Demonstration of Two Different Reactive Sulfhydryl Groups in the ATP‐Binding Sites of Ca 2+ ‐ATPase of Sarcoplasmic Reticulum by Disulfides of Thioinosine Triphosphates

1. The disulfide of thioinosine triphosphate, (Sno PPP ) 2 , is a substrate of the Ca 2+ ‐pump and the Ca 2+ ‐ATPase of sarcoplasmic reticulum ( K m = 400 μM). 2. Inactivation of Ca 2+ ‐ATPase by the β,γ‐methylene diphosphonate analogue of the disulfide of thioinosine triphosphate, (Sno PP [CH 2 ] P ) 2 , in the presence of (Ca 2+ + Mg 2+ + K + ) is preceeded by a dissociable enzyme inhibitor complex with a dissociation constant of 130 μM for a low‐affinity binding site.
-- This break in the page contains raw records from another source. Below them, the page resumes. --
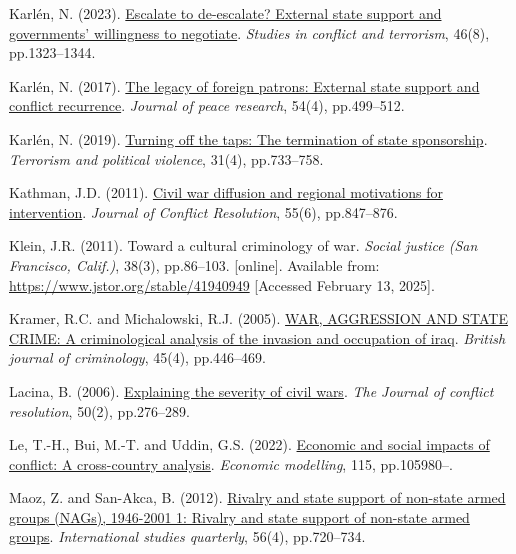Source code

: \documentclass[
]{article}
\newlength{\cslhangindent}
\newenvironment{CSLReferences}[2] %
 {\begin{list}{}{%
  \setlength{\itemindent}{0pt}
  \setlength{\leftmargin}{0pt}
  \setlength{\parsep}{0pt}
  \ifodd #1
   \setlength{\leftmargin}{\cslhangindent}
   \setlength{\itemindent}{-1\cslhangindent}
  \fi
  \setlength{\itemsep}{#2\baselineskip}}}
 {\end{list}}
\begin{document}
\begin{CSLReferences}{0}{1}
Karlén, N. (2023).
\href{https://doi.org/10.1080/1057610X.2020.1835002}{Escalate to
de-escalate? External state support and governments' willingness to
negotiate}. \emph{Studies in conflict and terrorism}, 46(8),
pp.1323--1344.

Karlén, N. (2017). \href{https://doi.org/10.1177/0022343317700465}{The
legacy of foreign patrons: External state support and conflict
recurrence}. \emph{Journal of peace research}, 54(4), pp.499--512.

Karlén, N. (2019).
\href{https://doi.org/10.1080/09546553.2017.1282861}{Turning off the
taps: The termination of state sponsorship}. \emph{Terrorism and
political violence}, 31(4), pp.733--758.

Kathman, J.D. (2011).
\href{https://doi.org/10.1177/0022002711408009}{Civil war diffusion and
regional motivations for intervention}. \emph{Journal of Conflict
Resolution}, 55(6), pp.847--876.

Klein, J.R. (2011). Toward a cultural criminology of war. \emph{Social
justice (San Francisco, Calif.)}, 38(3), pp.86--103. {[}online{]}.
Available from: \url{https://www.jstor.org/stable/41940949} {[}Accessed
February 13, 2025{]}.

Kramer, R.C. and Michalowski, R.J. (2005).
\href{https://doi.org/10.1093/bjc/azi032}{WAR, AGGRESSION AND STATE
CRIME: A criminological analysis of the invasion and occupation of
iraq}. \emph{British journal of criminology}, 45(4), pp.446--469.

Lacina, B. (2006).
\href{https://doi.org/10.1177/0022002705284828}{Explaining the severity
of civil wars}. \emph{The Journal of conflict resolution}, 50(2),
pp.276--289.

Le, T.-H., Bui, M.-T. and Uddin, G.S. (2022).
\href{https://doi.org/10.1016/j.econmod.2022.105980}{Economic and social
impacts of conflict: A cross-country analysis}. \emph{Economic
modelling}, 115, pp.105980--.

Maoz, Z. and San-Akca, B. (2012).
\href{https://doi.org/10.1111/j.1468-2478.2012.00759.x}{Rivalry and
state support of non-state armed groups (NAGs), 1946-2001 1: Rivalry and
state support of non-state armed groups}. \emph{International studies
quarterly}, 56(4), pp.720--734.


\end{CSLReferences}
\end{document}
ATP protected Ca 2+ ‐ATPase against the inactivation under these conditions with a dissociation constant of 140 μM. 3. Kinetic analysis of the inactivations of Ca 2+ ‐ATPase by (Sno PP [CH 2 ] P ) 2 in the absence of Ca 2+ and Mg 2+ but the presence of K + and EGTA led to the appearance of two nucleotide binding sites with two different inactivation velocities. Inactivation rate constants k 2 were found for the rapid inactivating part ( k′ 2 = 1.44 × 10 −2 s −1 ) and the slow inactivating part ( k” 2 = 1.15 × 10 −3 s −1 ). From the protective effect of ATP under these conditions a high‐affinity ( K d = 48.78 μM) and a low‐affinity ATP binding site ( K d =114 μM) were apparent. 4. The affinity of the analogues to the enzyme is decreased in the sequence: (Sno PPP ) 2 > (Sno PP [NH] P ) 2 > (Sno PP [CH 2 ]P) 2 > (Sno P ) 2 . 5. (Sno PPP ) 2 ‐inactivated Ca 2+ ‐ATPase was reactivated by incubation with dithiothreitol. 6. Inactivation of Ca 2+ ‐ATPase by [γ‐ 32 P](Sno PPP ) 2 in the presence of (Mg 2+ + K + + Ca 2+ ) or (EGTA + K + ) was accompanied by the incorporation of hydroxylamine‐insensitive radioactivity into the acid‐precipitable protein. The enzyme‐bound [γ‐ 32 P]Sno PPP was cleaved by dithiothreitol. 7. It is concluded that (Sno PPP ) 2 and its non‐hydrolyzable analogues (Sno PP [NH] P ) 2 and (Sno PP [CH 2 ] P ) 2 act as ATP affinity labels and form mixed disulfides with a sulfhydryl group within the active site.